Earlier this year I began to research an area of weaponry that has always interested me. In this research I came across a lot of examples of tactics for the use of a small axe as a weapon, however there were also a lot of videos and resources that demonstrated a lack of understanding of the nature of using this tool as a weapon. Allowing my background in the Filipino Martial Arts to guide me, I have selected a number of the resources I found online and will be sharing them over time. Below are some of the better tactical videos.

The Tomahawk or hand axe has a special place in our country’s history, as it was often used in trade by early settlers. The native population did not have the metallurgy and blacksmith skills that European settlers had, and as such, the brass and iron tomahawk heads were greatly sought after. In addition, the majority of these were cast as pipe hawks, which had uses for peace as well as for war.

Kali Research Academy – Double Weapon Fighting (Knife and Tomahawk)

This is probably one of the better produced clips available on Youtube on the subject. This group has taken a similar approach to mine, in working with this weapon, they examined the routes and tactics already employed in the Stick and Dagger aspect of Kali. There are many similarities, but there are also things you cannot do, due to the tendency of the Tomahawk to hook limbs and weapons.

This tendency is a mixed blessing. On one hand you can effectively trap your opponent’s limbs and weapons. On the other hand, your opponent can also disarm you when you get hooked, simply with a well timed pull. Another danger is the risk of cutting oneself in these motions. Care must be taken to avoid the puncturing one’s shoulder or chest with the spike end of their Tomahawk, or slicing their own hands or wrists in trapping with the cutting edge.

 

Lynn Thompson, the owner of Cold Steel’s Special Projects, has some valuable material. He worked with Ron Balicki in the development of this material, and it’s worth seeing. It’s easy to identify the Kali influence.
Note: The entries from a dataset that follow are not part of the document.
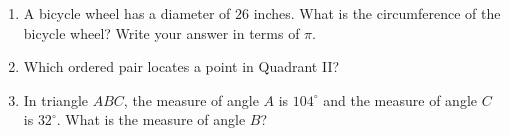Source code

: \documentclass{article}
\begin{document}
\begin{enumerate}



\item A bicycle wheel has a diameter of $26$ inches. What is the circumference of the bicycle wheel? Write your answer in terms of $\pi$.

  \begin{enumerate}
  \end{enumerate}


\item Which ordered pair locates a point in Quadrant II?

  \begin{enumerate}
  \end{enumerate}


\item In triangle $ABC$, the measure of angle $A$ is $104^{\circ}$ and the measure of angle $C$ is $32^{\circ}$. What is the measure of angle $B$?

  \begin{enumerate}
  \end{enumerate}



\end{enumerate}
\end{document}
This last one is hard to hear, but worth looking at the tactics. Lynn Thompson is never at a loss for exuberance about weapons.

 

An interesting look at the Tomahawk and Knife as a weapon format from the perspective of European fencing. Fighting Man vs the Gentleman: Tomahawk vs Small-sword demonstration by Steve Huff and Cecil Longino at Combat Con 2011 in Las Vegas, NV

 

Silat Suffian Bela Diri – Axes and Hatchets/Tomahawk

I really like this system. It is similar to many systems in which I’ve trained, and all of the clips I’ve seen, the common core among the different areas in which they train is really smart body mechanics, creativity and efficiency of motion.

Silat Suffian Bela Diri – Sabit (Sickle)

The Sickle is another weapon very similar in many ways to the hand axe, particularly with regards to locking, disarming and trapping with the weapon.

 

Atienza Kali Tomahawk

What I like about the Atienza Kali clip, is that while prone to overkill, they do take the time to discuss facing the Tomahawk, which is important for anyone preparing to carry a weapon – you should be versed in facing it, in the event that yours is taken from you. I also appreciate that the Atienza Kali group focuses a lot on thrown weapons. This would have been an interesting seminar to attend.

 

This last group of videos is also prone to overkill, and they indulge in one of my pet peeves, that being the unrealistic method of training to use a weapon against an unarmed person. You can see that the demonstrator is going through routes that are familiar to him, and probably better suited to empty hands (which is not to say that some of those routes can’t be adapted to weapons).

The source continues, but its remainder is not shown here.